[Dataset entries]
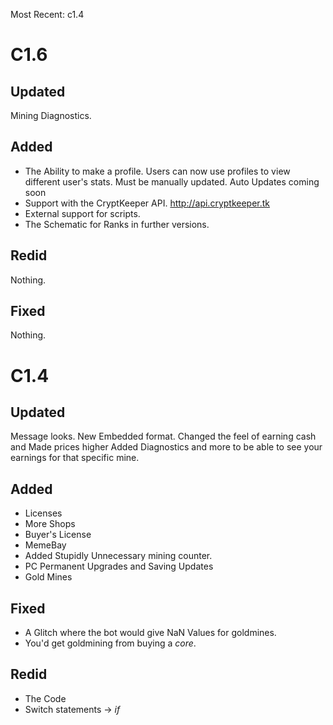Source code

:Most Recent: c1.4
# C1.6
## Updated
Mining Diagnostics.
## Added
- The Ability to make a profile. Users can now use profiles to view different user's stats. Must be manually updated. Auto Updates coming soon
- Support with the CryptKeeper API. http://api.cryptkeeper.tk
- External support for scripts.
- The Schematic for Ranks in further versions.
## Redid
Nothing.
## Fixed
Nothing.
# C1.4
## Updated
Message looks. New Embedded format.
Changed the feel of earning cash and Made prices higher
Added Diagnostics and more to be able to see your earnings for that specific mine.

## Added
- Licenses
- More Shops
- Buyer's License
- MemeBay
- Added Stupidly Unnecessary mining counter.
- PC Permanent Upgrades and Saving Updates
- Gold Mines
## Fixed
- A Glitch where the bot would give NaN Values for goldmines.
- You'd get goldmining from buying a *core*.
## Redid
- The Code
- Switch statements -> *if*

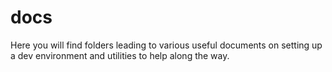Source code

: # docs

Here you will find folders leading to various useful documents on setting up a dev environment and utilities to help along the way.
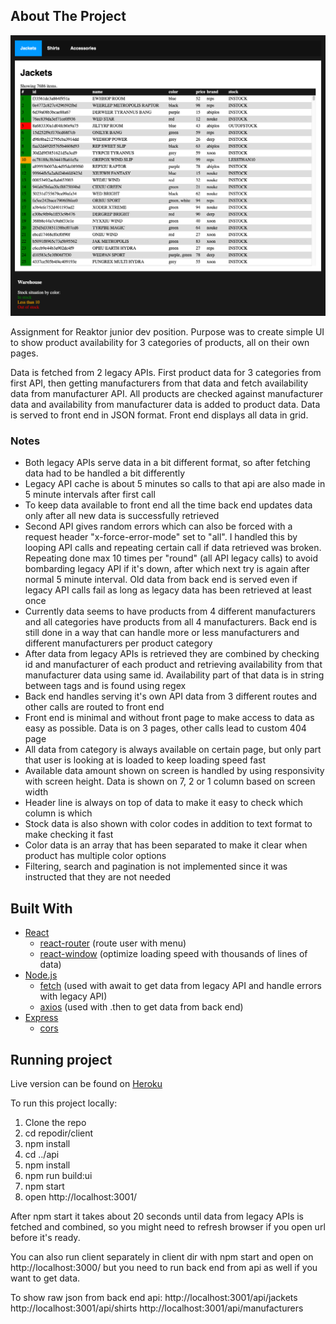 <!-- ABOUT THE PROJECT -->
## About The Project

![Screen Shot](https://github.com/rasmusjaa/warehouse-reaktor/blob/main/warehouse-screenshot.png)

Assignment for Reaktor junior dev position. Purpose was to create simple UI to show product availability for 3 categories of products, all on their own pages.

Data is fetched from 2 legacy APIs. First product data for 3 categories from first API, then getting manufacturers from that data and fetch availability data from manufacturer API. All products are checked against manufacturer data and availability from manufacturer data is added to product data. Data is served to front end in JSON format. Front end displays all data in grid.

### Notes
* Both legacy APIs serve data in a bit different format, so after fetching data had to be handled a bit differently
* Legacy API cache is about 5 minutes so calls to that api are also made in 5 minute intervals after first call
* To keep data available to front end all the time back end updates data only after all new data is successfully retrieved
* Second API gives random errors which can also be forced with a request header "x-force-error-mode" set to "all". I handled this by looping API calls and repeating certain call if data retrieved was broken. Repeating done max 10 times per "round" (all API legacy calls) to avoid bombarding legacy API if it's down, after which next try is again after normal 5 minute interval. Old data from back end is served even if legacy API calls fail as long as legacy data has been retrieved at least once
* Currently data seems to have products from 4 different manufacturers and all categories have products from all 4 manufacturers. Back end is still done in a way that can handle more or less manufacturers and different manufacturers per product category
* After data from legacy APIs is retrieved they are combined by checking id and manufacturer of each product and retrieving availability from that manufacturer data using same id. Availability part of that data is in string between tags and is found using regex
* Back end handles serving it's own API data from 3 different routes and other calls are routed to front end
* Front end is minimal and without front page to make access to data as easy as possible. Data is on 3 pages, other calls lead to custom 404 page
* All data from category is always available on certain page, but only part that user is looking at is loaded to keep loading speed fast
* Available data amount shown on screen is handled by using responsivity with screen height. Data is shown on 7, 2 or 1 column based on screen width
* Header line is always on top of data to make it easy to check which column is which
* Stock data is also shown with color codes in addition to text format to make checking it fast
* Color data is an array that has been separated to make it clear when product has multiple color options
* Filtering, search and pagination is not implemented since it was instructed that they are not needed

## Built With
* [React](https://reactjs.org/)
  * [react-router](https://reactrouter.com/) (route user with menu)
  * [react-window](https://github.com/bvaughn/react-window) (optimize loading speed with thousands of lines of data)
* [Node.js](https://nodejs.org/en/)
  * [fetch](https://www.npmjs.com/package/node-fetch) (used with await to get data from legacy API and handle errors with legacy API)
  * [axios](https://github.com/axios/axios) (used with .then to get data from back end)
* [Express](https://expressjs.com/)
  * [cors](https://expressjs.com/en/resources/middleware/cors.html)


## Running project

Live version can be found on [Heroku](https://rj-warehouse.herokuapp.com/)

To run this project locally:
1. Clone the repo
2. cd repodir/client
3. npm install
4. cd ../api
5. npm install
6. npm run build:ui
7. npm start
8. open http://localhost:3001/

After npm start it takes about 20 seconds until data from legacy APIs is fetched and combined, so you might need to refresh browser if you open url before it's ready.

You can also run client separately in client dir with npm start and open on http://localhost:3000/ but you need to run back end from api as well if you want to get data.

To show raw json from back end api:
http://localhost:3001/api/jackets
http://localhost:3001/api/shirts
http://localhost:3001/api/manufacturers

**INSTRUCTIONS TO FOLLOW**
Filtering the entries above by the word "fast", copy each line that matches.

**SOLUTION FOR THIS TASK**
* All data from category is always available on certain page, but only part that user is looking at is loaded to keep loading speed fast
* Stock data is also shown with color codes in addition to text format to make checking it fast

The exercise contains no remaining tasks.